### Exercise:
Going through the data below, copy out each line where the word "should" shows up.

═══ Material for the task ═══

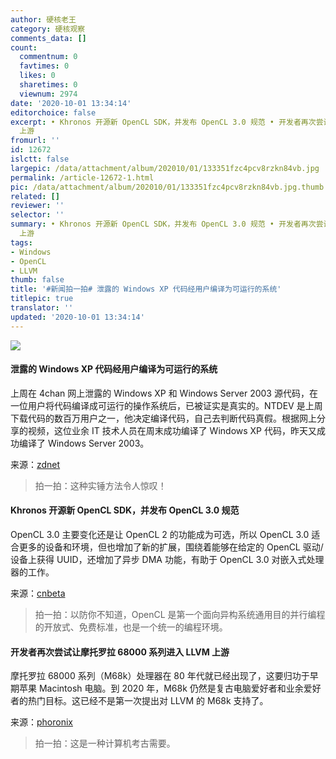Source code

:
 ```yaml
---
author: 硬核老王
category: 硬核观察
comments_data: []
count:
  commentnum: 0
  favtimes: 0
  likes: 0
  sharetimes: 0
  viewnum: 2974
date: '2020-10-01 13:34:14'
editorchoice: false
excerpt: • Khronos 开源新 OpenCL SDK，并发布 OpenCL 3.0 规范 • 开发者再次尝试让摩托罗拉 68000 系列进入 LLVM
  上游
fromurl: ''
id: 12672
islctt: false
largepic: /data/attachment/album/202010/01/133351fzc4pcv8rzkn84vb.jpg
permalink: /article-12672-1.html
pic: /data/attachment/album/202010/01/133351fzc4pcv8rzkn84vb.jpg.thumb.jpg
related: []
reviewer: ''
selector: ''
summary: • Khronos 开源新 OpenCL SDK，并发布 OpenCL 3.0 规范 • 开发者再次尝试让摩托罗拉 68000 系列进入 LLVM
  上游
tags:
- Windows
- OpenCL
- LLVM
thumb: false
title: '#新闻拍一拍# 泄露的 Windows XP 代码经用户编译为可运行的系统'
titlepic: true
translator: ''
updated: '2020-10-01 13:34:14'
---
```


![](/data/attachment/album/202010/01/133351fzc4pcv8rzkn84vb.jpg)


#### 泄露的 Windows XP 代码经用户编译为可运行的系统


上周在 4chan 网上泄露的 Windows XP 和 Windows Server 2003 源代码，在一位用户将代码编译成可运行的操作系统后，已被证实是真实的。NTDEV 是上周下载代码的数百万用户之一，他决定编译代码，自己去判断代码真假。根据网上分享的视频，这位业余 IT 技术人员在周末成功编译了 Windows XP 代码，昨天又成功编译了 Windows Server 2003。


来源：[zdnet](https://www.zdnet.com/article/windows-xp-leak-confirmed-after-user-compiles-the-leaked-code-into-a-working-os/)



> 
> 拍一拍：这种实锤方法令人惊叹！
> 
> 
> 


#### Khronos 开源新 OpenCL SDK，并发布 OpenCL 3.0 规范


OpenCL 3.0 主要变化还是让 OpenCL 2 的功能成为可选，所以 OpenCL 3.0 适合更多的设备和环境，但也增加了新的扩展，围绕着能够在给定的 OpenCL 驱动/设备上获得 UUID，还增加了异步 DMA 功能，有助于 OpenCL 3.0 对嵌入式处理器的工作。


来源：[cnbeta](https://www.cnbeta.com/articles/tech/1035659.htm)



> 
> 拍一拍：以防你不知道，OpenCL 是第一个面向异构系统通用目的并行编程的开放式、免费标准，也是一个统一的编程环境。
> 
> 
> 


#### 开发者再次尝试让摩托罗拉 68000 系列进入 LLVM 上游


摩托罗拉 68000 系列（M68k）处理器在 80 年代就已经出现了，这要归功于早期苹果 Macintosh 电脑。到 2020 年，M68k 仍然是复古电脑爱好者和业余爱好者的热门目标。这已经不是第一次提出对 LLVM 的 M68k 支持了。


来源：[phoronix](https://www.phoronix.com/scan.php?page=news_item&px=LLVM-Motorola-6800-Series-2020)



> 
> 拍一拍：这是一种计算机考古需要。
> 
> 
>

═══
═══ Material for the task ═══

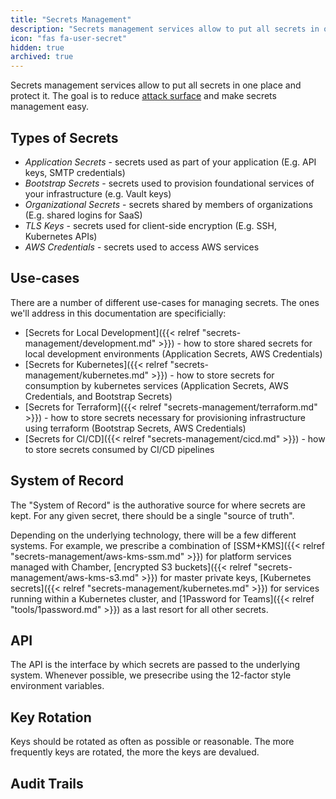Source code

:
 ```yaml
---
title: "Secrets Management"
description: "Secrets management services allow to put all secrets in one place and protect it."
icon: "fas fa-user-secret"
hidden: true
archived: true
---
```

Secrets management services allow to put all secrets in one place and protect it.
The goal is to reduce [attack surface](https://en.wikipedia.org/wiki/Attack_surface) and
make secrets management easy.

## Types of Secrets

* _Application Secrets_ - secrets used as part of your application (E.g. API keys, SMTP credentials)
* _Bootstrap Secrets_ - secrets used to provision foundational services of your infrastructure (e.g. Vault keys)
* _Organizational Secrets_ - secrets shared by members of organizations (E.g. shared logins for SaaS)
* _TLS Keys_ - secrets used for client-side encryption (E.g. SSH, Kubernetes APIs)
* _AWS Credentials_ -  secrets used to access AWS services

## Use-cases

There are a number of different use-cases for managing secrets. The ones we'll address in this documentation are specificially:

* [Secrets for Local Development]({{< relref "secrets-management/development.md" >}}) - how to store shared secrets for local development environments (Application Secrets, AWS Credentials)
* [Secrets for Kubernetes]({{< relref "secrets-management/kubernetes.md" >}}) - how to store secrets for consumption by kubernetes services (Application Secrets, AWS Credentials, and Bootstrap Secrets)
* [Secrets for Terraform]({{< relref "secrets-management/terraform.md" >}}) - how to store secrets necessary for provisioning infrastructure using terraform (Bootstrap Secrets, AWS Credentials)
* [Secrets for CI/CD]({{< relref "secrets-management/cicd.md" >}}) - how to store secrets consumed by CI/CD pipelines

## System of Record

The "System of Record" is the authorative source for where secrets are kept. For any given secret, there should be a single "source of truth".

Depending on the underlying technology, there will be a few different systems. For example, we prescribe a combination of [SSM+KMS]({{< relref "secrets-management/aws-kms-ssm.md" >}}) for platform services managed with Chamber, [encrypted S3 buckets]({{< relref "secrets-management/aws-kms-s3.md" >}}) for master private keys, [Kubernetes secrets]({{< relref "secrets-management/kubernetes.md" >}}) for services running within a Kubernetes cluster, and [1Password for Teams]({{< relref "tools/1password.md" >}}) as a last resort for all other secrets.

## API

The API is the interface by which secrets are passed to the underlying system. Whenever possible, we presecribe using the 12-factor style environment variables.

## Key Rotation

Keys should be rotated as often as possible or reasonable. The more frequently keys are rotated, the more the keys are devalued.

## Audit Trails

═══

### Solution to this problem:
The "System of Record" is the authorative source for where secrets are kept. For any given secret, there should be a single "source of truth".
Keys should be rotated as often as possible or reasonable. The more frequently keys are rotated, the more the keys are devalued.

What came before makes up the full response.